The initial creation of the infrastructure needed to train and run AI models was largely funded by AI companies themselves, including giants like Google, Meta, and others. Recently, however, money has increasingly come from bond investors and private lenders. Many large tech companies used to finance new infrastructure with corporate debt, which was presumably safe due to existing cash flows. Now, much of the debt financing comes from private credit markets.
“Private lending to AI has been at least $50 billion per quarter for the past three quarters. Even excluding the mega-deals from Meta and Vantage, they are already providing two to three times more than the public markets,” said Matthew Mish, Head of Credit Strategy at UBS.
Many of the new data centers are financed by commercial mortgage-backed securities tied not to a corporate entity but to the payments generated by the complexes. According to JPMorgan Chase, this month, the volume of CMBS for AI structures has already increased by 30% to $15.6 billion compared to the total for the whole of 2024.

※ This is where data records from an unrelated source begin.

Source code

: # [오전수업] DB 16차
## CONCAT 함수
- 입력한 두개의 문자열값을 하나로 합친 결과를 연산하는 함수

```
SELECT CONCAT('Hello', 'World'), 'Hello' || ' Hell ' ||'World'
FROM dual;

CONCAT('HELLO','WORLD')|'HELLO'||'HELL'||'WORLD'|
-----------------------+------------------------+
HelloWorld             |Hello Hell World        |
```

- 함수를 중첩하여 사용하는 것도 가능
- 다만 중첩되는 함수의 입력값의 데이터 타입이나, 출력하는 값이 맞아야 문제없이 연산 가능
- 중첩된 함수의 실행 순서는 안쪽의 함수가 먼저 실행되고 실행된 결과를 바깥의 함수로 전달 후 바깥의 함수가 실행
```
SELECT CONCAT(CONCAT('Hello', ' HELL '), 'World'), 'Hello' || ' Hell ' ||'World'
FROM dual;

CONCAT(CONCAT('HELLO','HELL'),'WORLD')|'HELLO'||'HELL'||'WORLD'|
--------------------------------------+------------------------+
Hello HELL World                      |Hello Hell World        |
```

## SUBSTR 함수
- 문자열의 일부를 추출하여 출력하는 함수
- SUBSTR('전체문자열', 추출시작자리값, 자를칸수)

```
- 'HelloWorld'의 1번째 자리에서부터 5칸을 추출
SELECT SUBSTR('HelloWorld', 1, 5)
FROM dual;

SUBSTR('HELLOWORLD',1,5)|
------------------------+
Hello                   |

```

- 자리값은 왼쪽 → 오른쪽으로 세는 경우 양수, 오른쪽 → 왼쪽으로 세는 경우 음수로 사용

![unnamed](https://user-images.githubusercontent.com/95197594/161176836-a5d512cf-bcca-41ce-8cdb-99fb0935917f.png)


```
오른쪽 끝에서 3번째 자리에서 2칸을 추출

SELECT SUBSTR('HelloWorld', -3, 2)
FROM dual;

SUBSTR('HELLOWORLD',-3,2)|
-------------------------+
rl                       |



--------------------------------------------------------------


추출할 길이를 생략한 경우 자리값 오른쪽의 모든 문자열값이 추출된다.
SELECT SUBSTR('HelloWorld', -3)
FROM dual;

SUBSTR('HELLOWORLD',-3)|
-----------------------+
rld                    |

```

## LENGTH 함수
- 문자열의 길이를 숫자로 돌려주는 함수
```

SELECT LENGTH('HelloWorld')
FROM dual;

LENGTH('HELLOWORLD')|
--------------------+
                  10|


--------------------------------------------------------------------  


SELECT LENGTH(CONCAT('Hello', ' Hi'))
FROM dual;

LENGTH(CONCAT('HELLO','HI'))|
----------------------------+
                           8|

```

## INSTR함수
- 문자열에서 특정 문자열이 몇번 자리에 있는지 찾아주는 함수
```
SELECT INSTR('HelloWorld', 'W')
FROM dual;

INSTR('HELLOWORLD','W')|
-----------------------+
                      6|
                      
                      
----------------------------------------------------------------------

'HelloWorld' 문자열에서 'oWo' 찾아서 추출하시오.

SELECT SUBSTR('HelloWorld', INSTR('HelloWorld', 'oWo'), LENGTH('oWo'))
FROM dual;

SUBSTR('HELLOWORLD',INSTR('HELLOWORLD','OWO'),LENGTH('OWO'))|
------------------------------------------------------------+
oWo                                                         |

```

On August 8, Daniel Soreed and his colleagues at Citigroup published a report on the specific risks to utilities that have increased borrowing to build the electrical infrastructure needed to power energy-intensive data centers. They and other analysts share a common concern about the huge costs now until AI projects demonstrate their ability to generate revenue in the long term.
“Data center deals are 20- to 30-year financing for a technology that we don’t even know what it will look like in five years. We’re conservatively estimating cash flows going forward because we don’t know what they’re going to look like, there’s no historical basis for that,” says Ruth Yang, global head of private market analytics at S&P Global Ratings.

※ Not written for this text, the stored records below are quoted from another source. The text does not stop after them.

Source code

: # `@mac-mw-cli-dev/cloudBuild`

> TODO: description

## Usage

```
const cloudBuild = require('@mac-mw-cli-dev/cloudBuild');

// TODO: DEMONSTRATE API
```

UBS Group notes that the stress has begun to manifest itself in the growth of in-kind loans to technology-oriented private lenders. According to UBS, in the second quarter, income from this in credit companies reached the highest level since 2020 and reached 6%.
However, cash investments are unlikely to stop anytime soon: credit companies are constantly raising capital and it has to go somewhere, and now they see hyper-scalable companies that deal with AI as a long-term infrastructure asset.